As concerns anything that philosophy might explore it doesn’t matter. What the notion of being delivers, philosophically, is purely epistemological; there must be a blind-spot, there are things the human mind cannot know and because we cannot know them (like Rumsfeld’s “unknown unknowns”) we cannot name them. We can only refer to them indirectly with a place-holder; being.

So why does this blind-spot belong only to human experience? Eco thinks it is language, the necessarily limited product of limited mind, that reveals the blind-spot we call being. I do not believe this is correct. It is only a coincidence that human beings recognize the blind-spot and happen to have language that we use to try to make sense of it. I agree with Eco that only a “rational animal” with a sufficiently powerful language, can attempt some evaluation of the blind-spot, but I think we develop the language, words like ‘being’, because there is something about our prelinguistic experience that suggests the need.

Does lion consciousness then lack such a blind-spot? No, there is a blind-spot in all animal consciousness, but it is invisible to even the higher animals. There is nothing in what it is like to be a lion that suggests anything like the need for an idea of being. It isn’t that lions don’t have “the language”. They don’t have any need for such language because there is nothing about the way they experience the world that suggests it.

If it isn’t language that reveals the blind-spot, what then is it? The key here is personality, in oversimplified terms the agent that appears to itself as a locus of experience. As Hume famously noted (and thus put a stranglehold on philosophy since his day) we cannot find our personality when we look for it, we only find our own minds (perceptions, memories, and so on). Hume was technically correct. His mistake was concluding that therefore, there was nothing there. Hume also derided being. He is one of those philosophers who simply does not believe mind might have “blind-spots”, a philosophical hubris shared by many philosophers down to the present day.

But the blind-spot that makes personality invisible is not the same as the one obscuring being though the principle underlying both is the same. You cannot analyze that which you do not ‘transcend’ in the sense of “rising above” or in some sense being “inclusive but more-than”. We cannot evaluate being because everything in the universe, including mind, takes part in it equally. It might as well not be there because it, should it even be real, is a common denominator of all mind-dependent and mind-independent reality.

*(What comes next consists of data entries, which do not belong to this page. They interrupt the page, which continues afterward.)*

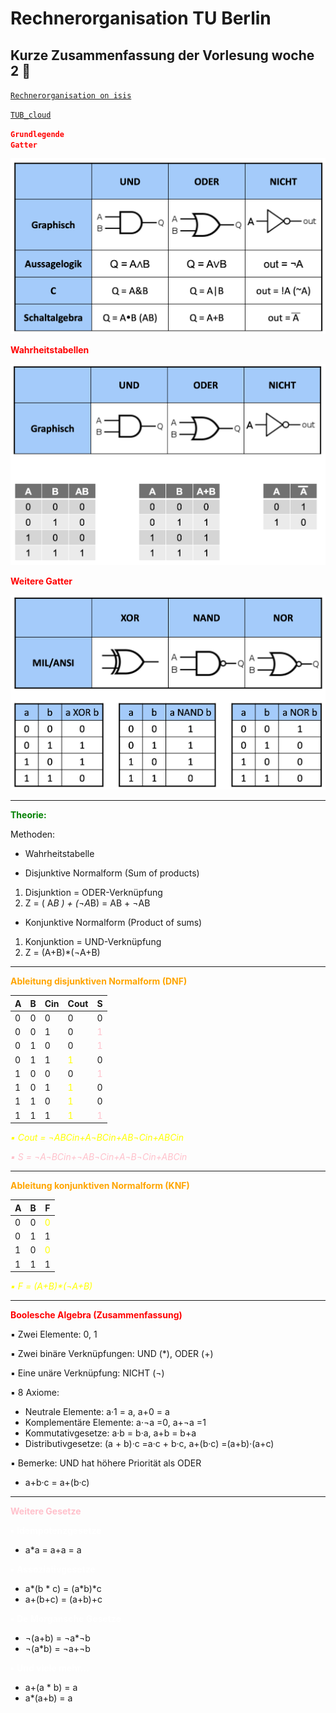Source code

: # Rechnerorganisation TU Berlin

## Kurze Zusammenfassung der Vorlesung woche 2 :bat:

[`Rechnerorganisation on isis`](https://isis.tu-berlin.de/course/view.php?id=35785)

[`TUB_cloud`](https://tubcloud.tu-berlin.de/s/YCGoWPgEYJQ6jY7)

**<code style='color: red;'>Grundlegende Gatter</code>**

![alt text](Bildschirmfoto%202023-11-04%20um%2011.58.47.png)

**<span style='color: red;'>Wahrheitstabellen</span>**

![alt text](Bildschirmfoto%202023-11-04%20um%2012.02.06.png)

**<span style='color: red;'>Weitere Gatter</span>**

![alt text](Bildschirmfoto%202023-11-04%20um%2012.08.08.png)

---
**<span style='color: green;'>Theorie:</span>**

Methoden:

- Wahrheitstabelle

- Disjunktive Normalform (Sum of products)
1) Disjunktion = ODER-Verknüpfung
2) Z = ( A*B ) + (¬A*B) = AB + ¬AB
- Konjunktive Normalform (Product of sums)
1) Konjunktion = UND-Verknüpfung
2) Z = (A+B)*(¬A+B)

---
**<span style='color: orange;'>Ableitung disjunktiven Normalform (DNF)</span>**

| A | B | Cin | Cout                                  | S                                   |
|---|---|-----|---------------------------------------|-------------------------------------|
| 0 | 0 | 0   | 0                                     | 0                                   |
| 0 | 0 | 1   | 0                                     | <span style='color: pink;'>1</span> |
| 0 | 1 | 0   | 0                                     | <span style='color: pink;'>1</span> |
| 0 | 1 | 1   | <span style='color: yellow;'>1</span> | 0                                   |
| 1 | 0 | 0   | 0                                     | <span style='color: pink;'>1</span> |
| 1 | 0 | 1   | <span style='color: yellow;'>1</span> | 0                                   |
| 1 | 1 | 0   | <span style='color: yellow;'>1</span> | 0                                   |
| 1 | 1 | 1   | <span style='color: yellow;'>1</span> | <span style='color: pink;'>1</span> |

*<span style='color: yellow;'>▪ Cout = ¬ABCin+A¬BCin+AB¬Cin+ABCin</span>*

*<span style='color: pink;'>▪ S = ¬A¬BCin+¬AB¬Cin+A¬B¬Cin+ABCin</span>*

---
**<span style='color: orange;'>Ableitung konjunktiven Normalform (KNF)</span>**

| A | B | F                                     |
|---|---|---------------------------------------|
| 0 | 0 | <span style='color: yellow;'>0</span> |
| 0 | 1 | 1                                     |
| 1 | 0 | <span style='color: yellow;'>0</span> |
| 1 | 1 | 1                                     |

_<span style='color: yellow;'>▪ F = (A+B)*(¬A+B)</span>_

---
**<span style='color: red;'>Boolesche Algebra (Zusammenfassung)</span>**

▪ Zwei Elemente: 0, 1

▪ Zwei binäre Verknüpfungen: UND (*), ODER (+)

▪ Eine unäre Verknüpfung: NICHT (¬)

▪ 8 Axiome:
- Neutrale Elemente: a·1 = a, a+0 = a
- Komplementäre Elemente: a·¬a =0, a+¬a =1
- Kommutativgesetze: a·b = b·a, a+b = b+a
- Distributivgesetze: (a + b)·c =a·c + b·c, a+(b·c) =(a+b)·(a+c)

▪ Bemerke: UND hat höhere Priorität als ODER
- a+b·c = a+(b·c)
---
**<span style='color: pink;'>Weitere Gesetze</span>**

**<span style='color: white;'>▪ Idempotenzgesetze</span>**
- a*a = a+a = a

**<span style='color: white;'>▪ Assoziativgesetze</span>**
- a*(b * c) = (a*b)*c
- a+(b+c) = (a+b)+c

**<span style='color: white;'>▪ De Morgansche Gesetze</span>**
- ¬(a+b) = ¬a*¬b
- ¬(a*b) = ¬a+¬b

**<span style='color: white;'>▪ Und viele mehr…</span>**
- a+(a * b) = a
- a*(a+b) = a
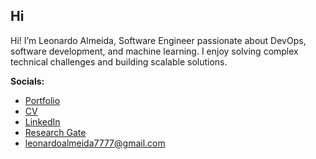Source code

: ## Hi 

Hi! I’m Leonardo Almeida, Software Engineer passionate about DevOps, software development, and machine learning. I enjoy solving complex technical challenges and building scalable solutions.

**Socials:**
- [Portfolio](https://leoalmpt.pages.dev)
- [CV](https://leoalmpt.github.io/CV)
- [LinkedIn](https://linkedin.com/in/leoalmpt)
- [Research Gate](https://www.researchgate.net/profile/Leonardo-Almeida-12)
- [leonardoalmeida7777@gmail.com](mailto:leonardoalmeida7777@gmail.com)
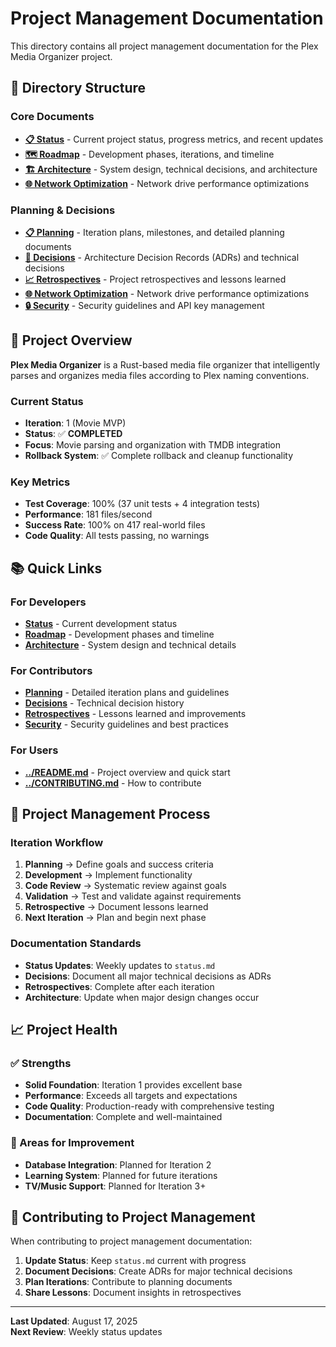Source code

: # Project Management Documentation

This directory contains all project management documentation for the Plex Media Organizer project.

## 📁 Directory Structure

### **Core Documents**
- **[📋 Status](status.md)** - Current project status, progress metrics, and recent updates
- **[🗺️ Roadmap](roadmap.md)** - Development phases, iterations, and timeline
- **[🏗️ Architecture](architecture.md)** - System design, technical decisions, and architecture
- **[🌐 Network Optimization](network-optimization.md)** - Network drive performance optimizations

### **Planning & Decisions**
- **[📋 Planning](planning/)** - Iteration plans, milestones, and detailed planning documents
- **[🎯 Decisions](decisions/)** - Architecture Decision Records (ADRs) and technical decisions
- **[📈 Retrospectives](retrospectives/)** - Project retrospectives and lessons learned
- **[🌐 Network Optimization](network-optimization.md)** - Network drive performance optimizations
- **[🔒 Security](security.md)** - Security guidelines and API key management

## 🎯 Project Overview

**Plex Media Organizer** is a Rust-based media file organizer that intelligently parses and organizes media files according to Plex naming conventions.

### **Current Status**
- **Iteration**: 1 (Movie MVP)
- **Status**: ✅ **COMPLETED**
- **Focus**: Movie parsing and organization with TMDB integration
- **Rollback System**: ✅ Complete rollback and cleanup functionality

### **Key Metrics**
- **Test Coverage**: 100% (37 unit tests + 4 integration tests)
- **Performance**: 181 files/second
- **Success Rate**: 100% on 417 real-world files
- **Code Quality**: All tests passing, no warnings

## 📚 Quick Links

### **For Developers**
- **[Status](status.md)** - Current development status
- **[Roadmap](roadmap.md)** - Development phases and timeline
- **[Architecture](architecture.md)** - System design and technical details

### **For Contributors**
- **[Planning](planning/)** - Detailed iteration plans and guidelines
- **[Decisions](decisions/)** - Technical decision history
- **[Retrospectives](retrospectives/)** - Lessons learned and improvements
- **[Security](security.md)** - Security guidelines and best practices

### **For Users**
- **[../README.md](../README.md)** - Project overview and quick start
- **[../CONTRIBUTING.md](../CONTRIBUTING.md)** - How to contribute

## 🔄 Project Management Process

### **Iteration Workflow**
1. **Planning** → Define goals and success criteria
2. **Development** → Implement functionality
3. **Code Review** → Systematic review against goals
4. **Validation** → Test and validate against requirements
5. **Retrospective** → Document lessons learned
6. **Next Iteration** → Plan and begin next phase

### **Documentation Standards**
- **Status Updates**: Weekly updates to `status.md`
- **Decisions**: Document all major technical decisions as ADRs
- **Retrospectives**: Complete after each iteration
- **Architecture**: Update when major design changes occur

## 📈 Project Health

### **✅ Strengths**
- **Solid Foundation**: Iteration 1 provides excellent base
- **Performance**: Exceeds all targets and expectations
- **Code Quality**: Production-ready with comprehensive testing
- **Documentation**: Complete and well-maintained

### **🎯 Areas for Improvement**
- **Database Integration**: Planned for Iteration 2
- **Learning System**: Planned for future iterations
- **TV/Music Support**: Planned for Iteration 3+

## 🤝 Contributing to Project Management

When contributing to project management documentation:

1. **Update Status**: Keep `status.md` current with progress
2. **Document Decisions**: Create ADRs for major technical decisions
3. **Plan Iterations**: Contribute to planning documents
4. **Share Lessons**: Document insights in retrospectives

---

**Last Updated**: August 17, 2025  
**Next Review**: Weekly status updates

Analogously, we cannot evaluate personality because we are it and we cannot distinguish ourselves from ourselves. But unlike being, personality must exist because it is that in our subjective arena which is partially distinct from mind and thereby provides for the possibility of self-evaluation of mind. It is only “partially distinct” because it exists in some sense in (amalgamated with) and expresses only through mind. No matter what we, as agents, experience or choose we experience and choose in mind. This partial transcendence explains why a first person analysis of mind always ends in philosophically slippery speculations that are not ever definitively closed. Unlike lions, we are reflexively aware of mind, but because we are “personalized minds” we cannot distinguish the personal from mind as such.

I have written much more on the subject of personality and its relation to mind in other essays. See “Why Personality”, “Why Free Will”, and “Physics and the Evidence for Non-Material Consciousness” among others. My point of raising it here has only to do with why it is that humans, persons have any epistemological purchase on being at all. As I have already noted, this purchase is something of a negative quality. We experience a hole, an empty place in our examination of experience but unlike personality, we cannot ever know if that emptiness represents anything positive that belongs in our ontology.